To do this create a NAT rule port forward -> set the interface to LAN ,set the destination to LAN net and INVERT. Then destination port to DNS. Finally redirect target to your DNS server (127.0.0.1 for your opnsense) and DNS port (53).

This NAT rule says any DNS NOT headed to the LAN network must be redirected to the DNS server in your LAN.

[–] knaak@lemmy.world 2 points 1 year ago (1 children)
[–] BrownianMotion@lemmy.world 2 points 1 year ago

Holy crap. Burn it with fire and make the switch.

A few weeks ago, I purchased a TP-Link AX53 for $200 AUD. Not the absolute bleeding edge for speed, but its WIFI6 does WPA3, mobile devices typically get 1Gb/s. More than enough for most use cases (Yes, you can get much faster but expect $$$$$)

[–] bigredgiraffe@lemmy.world 1 points 1 year ago

Are you using VLANs on your switch? Are you using the LAN or WAN port on the google device? As others have said, those two subnets do not overlap using /24 (255.255.255.0) so you would either need to use something like 192.168.0.0/17 that would cover both 192.168.1.0/24 and 192.168.86.0/24 but that is way overkill for most networks (192.168.0.0 - 192.168.127.255, 32766 hosts).

If you are having trouble understanding subnetting (or are like me and have a brain that refuses to learn any tricks to do it in your head) I highly recommend this really simple subnet calculator as it is very easy to see how you can divide subnets down from the RFC 1918 supernet (192.168.0.0/16) by clicking on "Divide" on the right side. In fact, that's pretty much the only subnet tool I use anymore, super quick and easy.

It might be easier to just disable DHCP on the google side (or configure it as a DHCP relay if you can) and just use one subnet from OPNSense.

If you are not able to disable DHCP on the google side then I would set up a VLAN for the google wifi device and then create a VLAN interface in the 192.168.86.0/24 subnet that DHCP won't use (like 192.168.86.2) and configure DHCP to use that for the gateway. This will then allow you to route between your two networks internally and to the internet (firewall permitting, obviously). If your switch does not allow VLANs then you could use another physical interface on the firewall and connect that to the LAN port on the google wifi device and do the same thing for the same result.

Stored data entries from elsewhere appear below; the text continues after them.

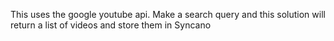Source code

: This uses the google youtube api. Make a search query and this solution will return a list of videos and store them in Syncano
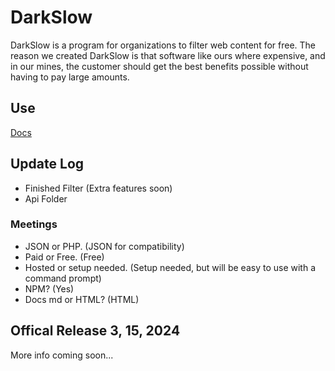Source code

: # DarkSlow
DarkSlow is a program for organizations to filter web content for free.
The reason we created DarkSlow is that software like ours where expensive,
and in our mines, the customer should get the best benefits possible 
without having to pay large amounts.

## Use
<a href="">Docs</a>

## Update Log
- Finished Filter (Extra features soon)
- Api Folder

### Meetings
- JSON or PHP. (JSON for compatibility)
- Paid or Free. (Free)
- Hosted or setup needed. (Setup needed, but will be easy to use with a command prompt)
- NPM? (Yes)
- Docs md or HTML? (HTML)
## Offical Release 3, 15, 2024
More info coming soon...

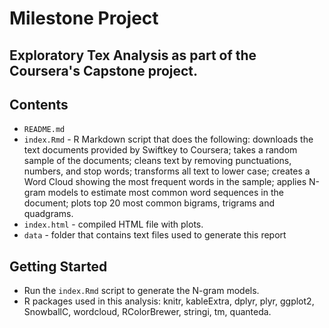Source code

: # Milestone Project 

## Exploratory Tex Analysis as part of the Coursera's Capstone project. 

## Contents
- `README.md`
- `index.Rmd` - R Markdown script that does the following: downloads the text documents provided by Swiftkey to Coursera; takes a random sample of the documents; cleans text by removing punctuations, numbers, and stop words; transforms all text to lower case; creates a Word Cloud showing the most frequent words in the sample; applies N-gram models to estimate most common word sequences in the document; plots top 20 most common bigrams, trigrams and quadgrams.
- `index.html` - compiled HTML file with plots.
- `data` - folder that contains text files used to generate this report

## Getting Started
- Run the `index.Rmd` script to generate the N-gram models.
- R packages used in this analysis: knitr, kableExtra, dplyr, plyr, ggplot2, SnowballC, wordcloud, RColorBrewer, stringi, tm, quanteda.
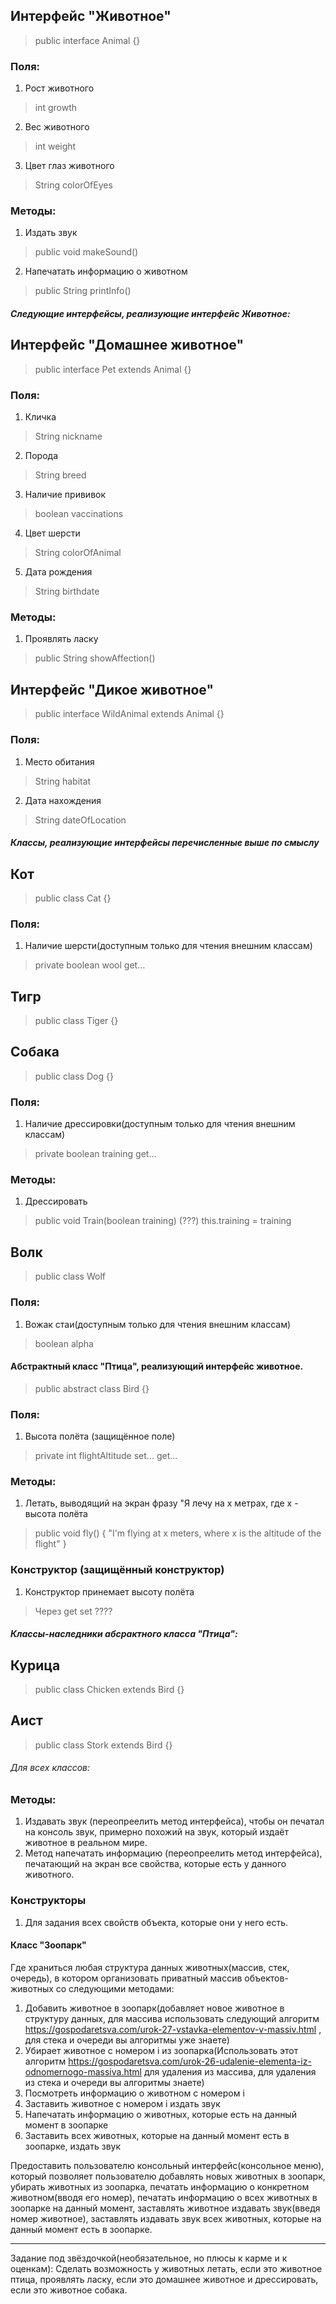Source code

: ## Интерфейс "Животное"  
>public interface Animal {}

### Поля:
1. Рост животного
>int growth

2. Вес животного
>int weight

3. Цвет глаз животного
>String colorOfEyes

### Методы:
1. Издать звук
>public void makeSound()

2. Напечатать информацию о животном
>public String printInfo()

##### Следующие интерфейсы, реализующие интерфейс Животное:
## Интерфейс "Домашнее животное"
>public interface Pet extends Animal {}

### Поля:
1. Кличка
>String nickname

2. Порода
>String breed

3. Наличие прививок
>boolean vaccinations

4. Цвет шерсти
>String colorOfAnimal

5. Дата рождения
>String birthdate

### Методы:
1. Проявлять ласку
>public String showAffection()

## Интерфейс "Дикое животное"
>public interface WildAnimal extends Animal {}

### Поля:
1. Место обитания
>String habitat

2. Дата нахождения
>String dateOfLocation

##### Классы, реализующие интерфейсы перечисленные выше по смыслу
## Кот
>public class Cat {}

### Поля:
1. Наличие шерсти(доступным только для чтения внешним классам)
>private boolean wool
>get...

## Тигр
>public class Tiger {}

## Собака
>public class Dog {}

### Поля:
1. Наличие дрессировки(доступным только для чтения внешним классам)
>private boolean training
>get...

### Методы:
1. Дрессировать
>public void Train(boolean training) (???)
>this.training = training

## Волк
>public class Wolf 

### Поля:
1. Вожак стаи(доступным только для чтения внешним классам)
>boolean alpha

#### Абстрактный класс "Птица", реализующий интерфейс животное.
>public abstract class Bird {}

### Поля:
1. Высота полёта (защищённое поле)
>private int flightAltitude
>set...
>get...

### Методы:
1. Летать, выводящий на экран фразу "Я лечу на x метрах, где x - высота полёта
>public void fly() {
>"I'm flying at x meters, where x is the altitude of the flight"
>}

### Конструктор (защищённый конструктор)
1. Конструктор принемает высоту полёта
>Через get set ????

##### Классы-наследники абсрактного класса "Птица":
## Курица
> public class Chicken extends Bird {}

## Аист
> public class Stork extends Bird {}

###### Для всех классов:
### Методы:
1. Издавать звук (переопреелить метод интерфейса), чтобы он печатал на консоль звук, примерно похожий на звук, который издаёт животное в реальном мире.
2. Метод напечатать информацию (переопреелить метод интерфейса), печатающий на экран все свойства, которые есть у данного животного.
###  Конструкторы
1. Для задания всех свойств объекта, которые они у него есть.

#### Класс "Зоопарк"
Где храниться любая структура данных животных(массив, стек, очередь), в котором организовать приватный массив объектов-животных со следующими методами:
1. Добавить животное в зоопарк(добавляет новое животное в структуру данных, для массива использовать следующий алгоритм https://gospodaretsva.com/urok-27-vstavka-elementov-v-massiv.html , для стека и очереди вы алгоритмы уже знаете)
2. Убирает животное с номером i из зоопарка(Использовать этот алгоритм https://gospodaretsva.com/urok-26-udalenie-elementa-iz-odnomernogo-massiva.html для удаления из массива, для удаления из стека и очереди вы алгоритмы знаете)
3. Посмотреть информацию о животном с номером i
4. Заставить животное с номером i издать звук
5. Напечатать информацию о животных, которые есть на данный момент в зоопарке
6. Заставить всех животных, которые на данный момент есть в зоопарке, издать звук


Предоставить пользователю консольный интерфейс(консольное меню), который позволяет пользователю добавлять новых животных в зоопарк, убирать животных из зоопарка, печатать информацию о конкретном животном(вводя его номер), печатать информацию о всех животных в зоопарке на данный момент, заставлять животное издавать звук(введя номер животное), заставлять издавать звук всех животных, которые на данный момент есть в зоопарке.

---
Задание под звёздочкой(необязательное, но плюсы к карме и к оценкам): Сделать возможность у животных летать, если это животное птица, проявлять ласку, если это домашнее животное и дрессировать, если это животное собака.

I hope all of that makes sense, please do ask for clarification if not, I do this kind of stuff every day and love teaching it so fire away.

[–] Kaizar@tezzo.f0rk.pl 0 points 1 year ago (1 children)

This will fuck your plans but you should look at internal ipv6 routing, it's confusing at first but for situations exactly like this it's a gamechanger.

[–] knaak@lemmy.world 1 points 1 year ago (2 children)

I disabled IP6 completely... it was completely confusing and looking at the damn thing I couldn't understand it. I figured that I didn't need it. I guess I am missing something then.

[–] Kaizar@tezzo.f0rk.pl 2 points 1 year ago* (last edited 1 year ago)

https://www.youtube.com/watch?v=oItwDXraK1M best quickstart, explains how DHCP and subnets become a thing of the past and how you can basically transfer network hardware between "master" networks without having to touch a host or waste time on routing ports & co. , the main reason ipv6 is so confusing is because the engineers went overkill on the futureproofing after suffering ages of ipv4 being a combination of "temporary" solutions and outdated networking philosophies, it's a case of "never again".

[–] sifrmoja@mastodon.social 1 points 1 year ago

@knaak Learn IPv6. It is monumentally better than V4.